= Stored data =
....
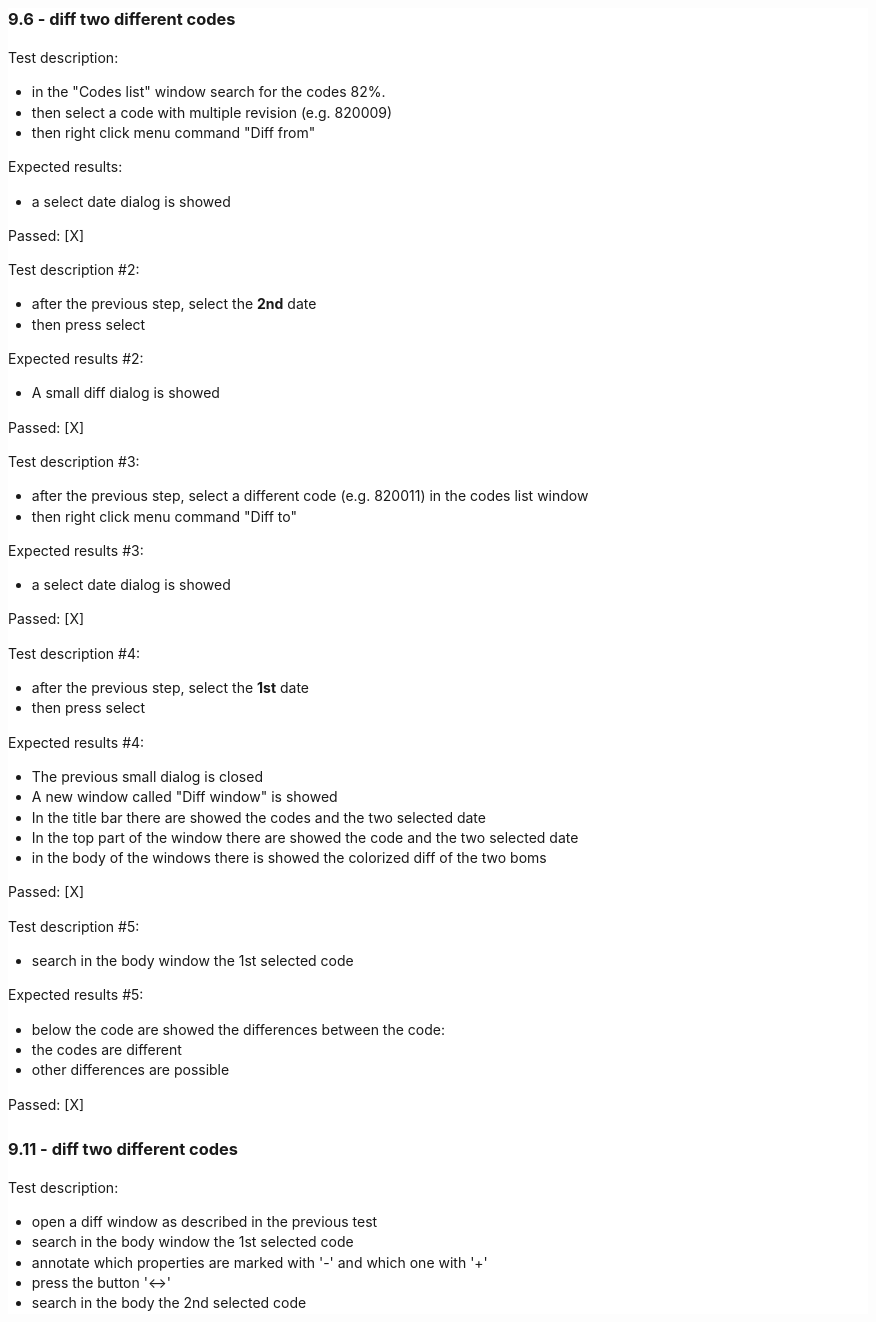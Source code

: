 ### 9.6 - diff two different codes

Test description:
- in the "Codes list" window search for the codes 82%.
- then select a code with multiple revision (e.g. 820009)
- then right click menu command "Diff from"

Expected results:
- a select date dialog is showed

Passed: [X]

Test description #2:
- after the previous step, select the **2nd** date
- then press select

Expected results #2:
- A small diff dialog is showed

Passed: [X]

Test description #3:
- after the previous step, select a different code (e.g. 820011) in the codes list window
- then right click menu command "Diff to"

Expected results #3:
- a select date dialog is showed

Passed: [X]

Test description #4:
- after the previous step, select the **1st** date
- then press select

Expected results #4:
- The previous small dialog is closed
- A new window called "Diff window" is showed
- In the title bar there are showed the codes and the two selected date
- In the top part of the window there are showed the code and the two selected date
- in the body of the windows there is showed the colorized diff of the two boms

Passed: [X]

Test description #5:
- search in the body window the 1st selected code

Expected results #5:
- below the code are showed the differences between the code:
- the codes are different
- other differences are possible

Passed: [X]

### 9.11 - diff two different codes

Test description:
- open a diff window as described in the previous test
- search in the body window the 1st selected code
- annotate which properties are marked with '-' and which one with '+'
- press the button '<->'
- search in the body the 2nd selected code
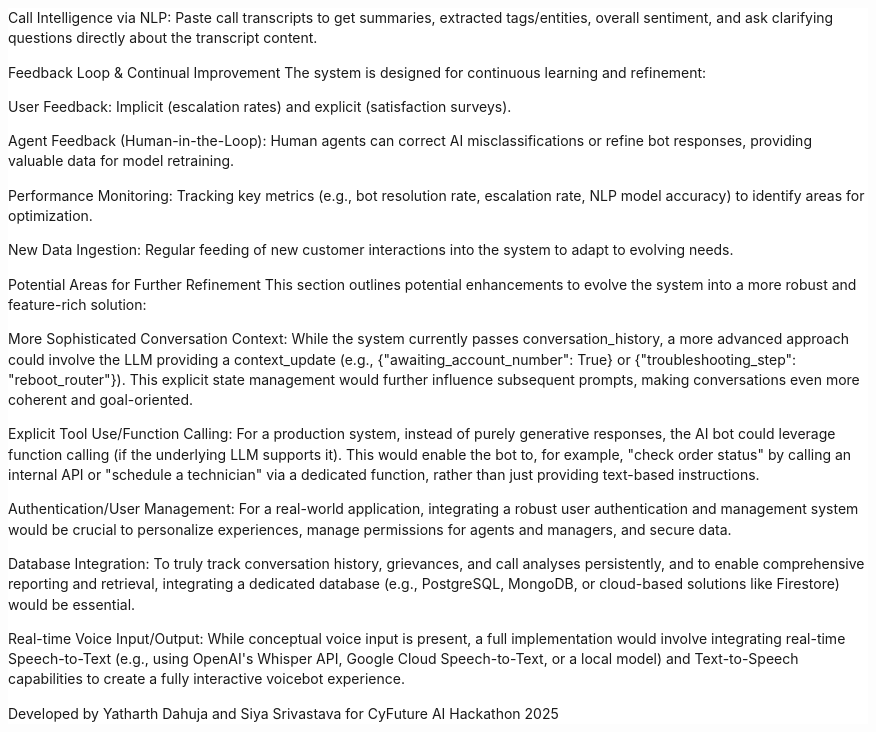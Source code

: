 Call Intelligence via NLP: Paste call transcripts to get summaries, extracted tags/entities, overall sentiment, and ask clarifying questions directly about the transcript content.

Feedback Loop & Continual Improvement
The system is designed for continuous learning and refinement:

User Feedback: Implicit (escalation rates) and explicit (satisfaction surveys).

Agent Feedback (Human-in-the-Loop): Human agents can correct AI misclassifications or refine bot responses, providing valuable data for model retraining.

Performance Monitoring: Tracking key metrics (e.g., bot resolution rate, escalation rate, NLP model accuracy) to identify areas for optimization.

New Data Ingestion: Regular feeding of new customer interactions into the system to adapt to evolving needs.

Potential Areas for Further Refinement
This section outlines potential enhancements to evolve the system into a more robust and feature-rich solution:

More Sophisticated Conversation Context: While the system currently passes conversation_history, a more advanced approach could involve the LLM providing a context_update (e.g., {"awaiting_account_number": True} or {"troubleshooting_step": "reboot_router"}). This explicit state management would further influence subsequent prompts, making conversations even more coherent and goal-oriented.

Explicit Tool Use/Function Calling: For a production system, instead of purely generative responses, the AI bot could leverage function calling (if the underlying LLM supports it). This would enable the bot to, for example, "check order status" by calling an internal API or "schedule a technician" via a dedicated function, rather than just providing text-based instructions.

Authentication/User Management: For a real-world application, integrating a robust user authentication and management system would be crucial to personalize experiences, manage permissions for agents and managers, and secure data.

Database Integration: To truly track conversation history, grievances, and call analyses persistently, and to enable comprehensive reporting and retrieval, integrating a dedicated database (e.g., PostgreSQL, MongoDB, or cloud-based solutions like Firestore) would be essential.

Real-time Voice Input/Output: While conceptual voice input is present, a full implementation would involve integrating real-time Speech-to-Text (e.g., using OpenAI's Whisper API, Google Cloud Speech-to-Text, or a local model) and Text-to-Speech capabilities to create a fully interactive voicebot experience.

Developed by Yatharth Dahuja and Siya Srivastava for CyFuture AI Hackathon 2025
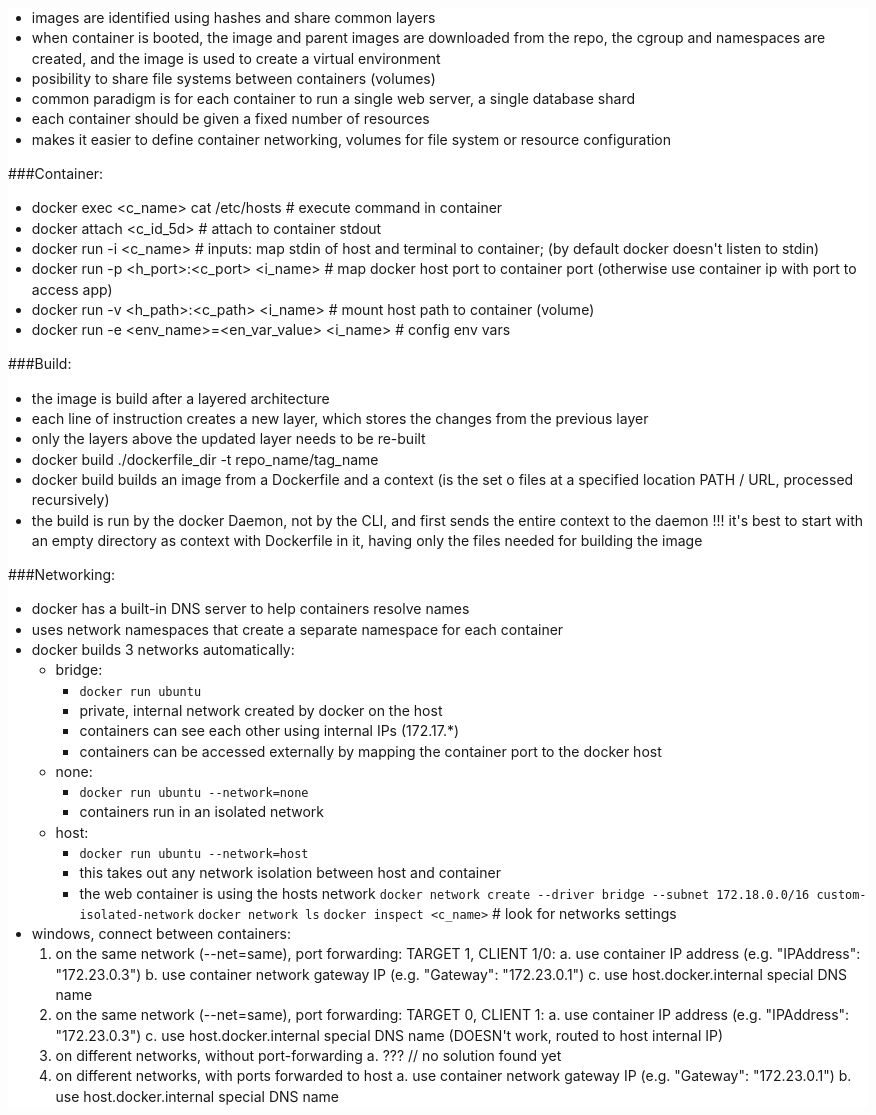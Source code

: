 - images are identified using hashes and share common layers
- when container is booted, the image and parent images are downloaded from the repo, the cgroup and namespaces are created, and the image is used to create a virtual environment
- posibility to share file systems between containers (volumes)
- common paradigm is for each container to run a single web server, a single database shard
- each container should be given a fixed number of resources
- makes it easier to define container networking, volumes for file system or resource configuration

###Container:
- docker exec <c_name> cat /etc/hosts # execute command in container
- docker attach <c_id_5d> # attach to container stdout
- docker run -i <c_name> # inputs: map stdin of host and terminal to container; (by default docker doesn't listen to stdin)
- docker run -p <h_port>:<c_port> <i_name> # map docker host port to container port (otherwise use container ip with port to access app)
- docker run -v <h_path>:<c_path> <i_name> # mount host path to container (volume)
- docker run -e <env_name>=<en_var_value> <i_name> # config env vars

###Build:
- the image is build after a layered architecture
- each line of instruction creates a new layer, which stores the changes from the previous layer
- only the layers above the updated layer needs to be re-built
- docker build ./dockerfile_dir -t repo_name/tag_name
- docker build builds an image from a Dockerfile and a context (is the set o files at a specified location PATH / URL, processed recursively)
- the build is run by the docker Daemon, not by the CLI, and first sends the entire context to the daemon
    !!! it's best to start with an empty directory as context with Dockerfile in it, having only the files needed for building the image

###Networking:
- docker has a built-in DNS server to help containers resolve names
- uses network namespaces that create a separate namespace for each container 
- docker builds 3 networks automatically:
    - bridge:
        - `docker run ubuntu`
        - private, internal network created by docker on the host
        - containers can see each other using internal IPs (172.17.*)
        - containers can be accessed externally by mapping the container port to the docker host
    - none:
        - `docker run ubuntu --network=none`
        - containers run in an isolated network
    - host:
        - `docker run ubuntu --network=host`
        - this takes out any network isolation between host and container
        - the web container is using the hosts network
    `docker network create --driver bridge --subnet 172.18.0.0/16 custom-isolated-network`
    `docker network ls`
    `docker inspect <c_name>` # look for networks settings
- windows, connect between containers:
    1. on the same network (--net=same), port forwarding: TARGET 1, CLIENT 1/0:
        a. use container IP address (e.g. "IPAddress": "172.23.0.3")
        b. use container network gateway IP (e.g. "Gateway": "172.23.0.1")
        c. use host.docker.internal special DNS name
    2. on the same network (--net=same), port forwarding: TARGET 0, CLIENT 1:
        a. use container IP address (e.g. "IPAddress": "172.23.0.3")
        c. use host.docker.internal special DNS name (DOESN't work, routed to host internal IP)
    3. on different networks, without port-forwarding
        a. ??? // no solution found yet
    4. on different networks, with ports forwarded to host
        a. use container network gateway IP (e.g. "Gateway": "172.23.0.1")
        b. use host.docker.internal special DNS name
....
= Problem =
Among the entries above, locate the line with "- below the" and the line with "Feedback Loop & Continual Improvement". Give those two lines and all lines between them again, exactly, leaving out the pictures.

= Written solution =
- below the code are showed the differences between the code:
- the codes are different
- other differences are possible

Passed: [X]

### 9.11 - diff two different codes

Test description:
- open a diff window as described in the previous test
- search in the body window the 1st selected code
- annotate which properties are marked with '-' and which one with '+'
- press the button '<->'
- search in the body the 2nd selected code
Source code

: Call Intelligence via NLP: Paste call transcripts to get summaries, extracted tags/entities, overall sentiment, and ask clarifying questions directly about the transcript content.

Feedback Loop & Continual Improvement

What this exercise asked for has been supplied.